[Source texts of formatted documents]
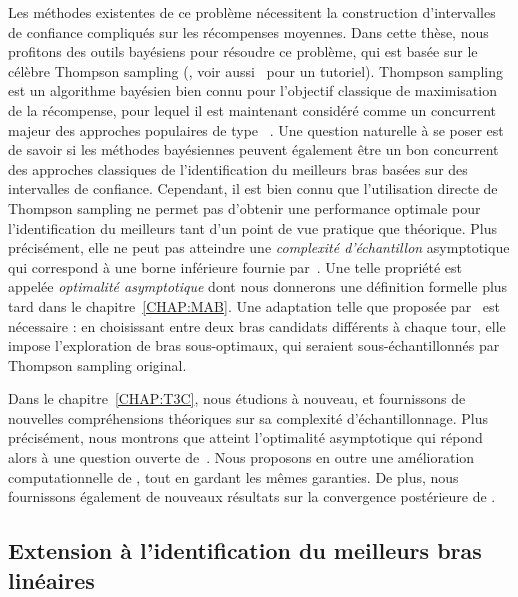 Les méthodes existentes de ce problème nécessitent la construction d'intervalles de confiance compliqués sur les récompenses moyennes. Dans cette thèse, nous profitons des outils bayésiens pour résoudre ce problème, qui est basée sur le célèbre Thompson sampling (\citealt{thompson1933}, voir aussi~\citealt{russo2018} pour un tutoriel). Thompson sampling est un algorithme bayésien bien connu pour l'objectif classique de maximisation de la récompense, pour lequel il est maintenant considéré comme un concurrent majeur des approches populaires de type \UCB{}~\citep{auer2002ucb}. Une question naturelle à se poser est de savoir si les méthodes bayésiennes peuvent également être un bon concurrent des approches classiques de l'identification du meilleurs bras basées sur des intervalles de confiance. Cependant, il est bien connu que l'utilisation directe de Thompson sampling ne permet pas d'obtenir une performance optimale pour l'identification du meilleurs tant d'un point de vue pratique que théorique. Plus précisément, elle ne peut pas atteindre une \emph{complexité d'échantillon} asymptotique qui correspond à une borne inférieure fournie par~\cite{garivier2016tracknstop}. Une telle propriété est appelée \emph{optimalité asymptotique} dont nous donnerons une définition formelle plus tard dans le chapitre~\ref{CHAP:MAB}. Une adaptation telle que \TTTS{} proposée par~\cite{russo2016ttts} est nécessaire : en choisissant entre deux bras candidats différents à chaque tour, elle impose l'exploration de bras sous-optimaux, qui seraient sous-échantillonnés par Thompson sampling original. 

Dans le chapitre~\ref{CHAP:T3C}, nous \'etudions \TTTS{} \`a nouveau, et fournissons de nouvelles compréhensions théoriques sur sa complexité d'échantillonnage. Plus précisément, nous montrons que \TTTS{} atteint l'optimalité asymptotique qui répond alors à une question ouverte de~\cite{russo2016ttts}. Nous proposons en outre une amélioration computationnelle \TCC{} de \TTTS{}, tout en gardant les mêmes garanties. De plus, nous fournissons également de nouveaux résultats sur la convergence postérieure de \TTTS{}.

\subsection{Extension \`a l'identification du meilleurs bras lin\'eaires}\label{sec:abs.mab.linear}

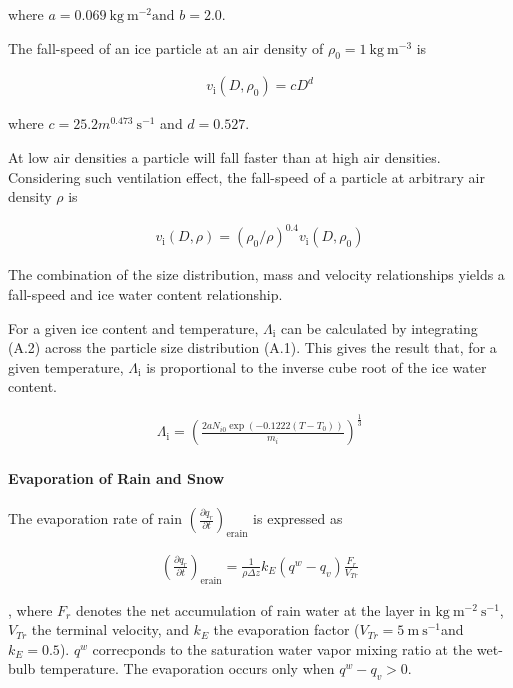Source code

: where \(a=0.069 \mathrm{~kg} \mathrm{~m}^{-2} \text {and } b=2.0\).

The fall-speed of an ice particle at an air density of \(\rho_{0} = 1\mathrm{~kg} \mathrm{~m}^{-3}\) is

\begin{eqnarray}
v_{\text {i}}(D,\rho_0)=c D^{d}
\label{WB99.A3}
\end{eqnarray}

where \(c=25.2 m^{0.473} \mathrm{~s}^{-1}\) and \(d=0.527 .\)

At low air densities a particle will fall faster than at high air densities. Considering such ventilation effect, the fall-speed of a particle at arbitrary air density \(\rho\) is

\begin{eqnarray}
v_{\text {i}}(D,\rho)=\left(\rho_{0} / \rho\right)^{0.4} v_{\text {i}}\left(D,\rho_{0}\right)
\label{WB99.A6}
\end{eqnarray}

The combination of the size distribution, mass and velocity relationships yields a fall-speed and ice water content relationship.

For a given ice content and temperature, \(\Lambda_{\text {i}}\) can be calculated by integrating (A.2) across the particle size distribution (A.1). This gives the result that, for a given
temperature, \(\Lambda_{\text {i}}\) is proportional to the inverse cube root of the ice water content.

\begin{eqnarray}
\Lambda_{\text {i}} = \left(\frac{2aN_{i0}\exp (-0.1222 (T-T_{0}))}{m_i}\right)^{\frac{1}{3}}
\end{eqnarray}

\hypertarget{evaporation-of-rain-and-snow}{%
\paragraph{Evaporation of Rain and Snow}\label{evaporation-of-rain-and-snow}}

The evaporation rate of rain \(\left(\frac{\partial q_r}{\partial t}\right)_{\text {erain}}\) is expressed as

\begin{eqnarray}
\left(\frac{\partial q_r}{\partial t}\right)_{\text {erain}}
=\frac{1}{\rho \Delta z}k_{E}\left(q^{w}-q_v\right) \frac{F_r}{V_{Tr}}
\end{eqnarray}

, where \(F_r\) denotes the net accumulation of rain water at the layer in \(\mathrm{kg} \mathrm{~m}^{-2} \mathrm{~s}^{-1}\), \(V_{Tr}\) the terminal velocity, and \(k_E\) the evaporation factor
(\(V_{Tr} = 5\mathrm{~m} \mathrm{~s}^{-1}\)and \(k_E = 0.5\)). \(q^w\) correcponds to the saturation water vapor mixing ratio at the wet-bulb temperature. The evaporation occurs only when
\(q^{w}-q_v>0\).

Action item => All the lines that hold the word "label" must appear in the answer, copied from the records.

Result of the task =>
\subsection{Extension \`a l'identification du meilleurs bras lin\'eaires}\label{sec:abs.mab.linear}
\label{WB99.A3}
\label{WB99.A6}
\paragraph{Evaporation of Rain and Snow}\label{evaporation-of-rain-and-snow}}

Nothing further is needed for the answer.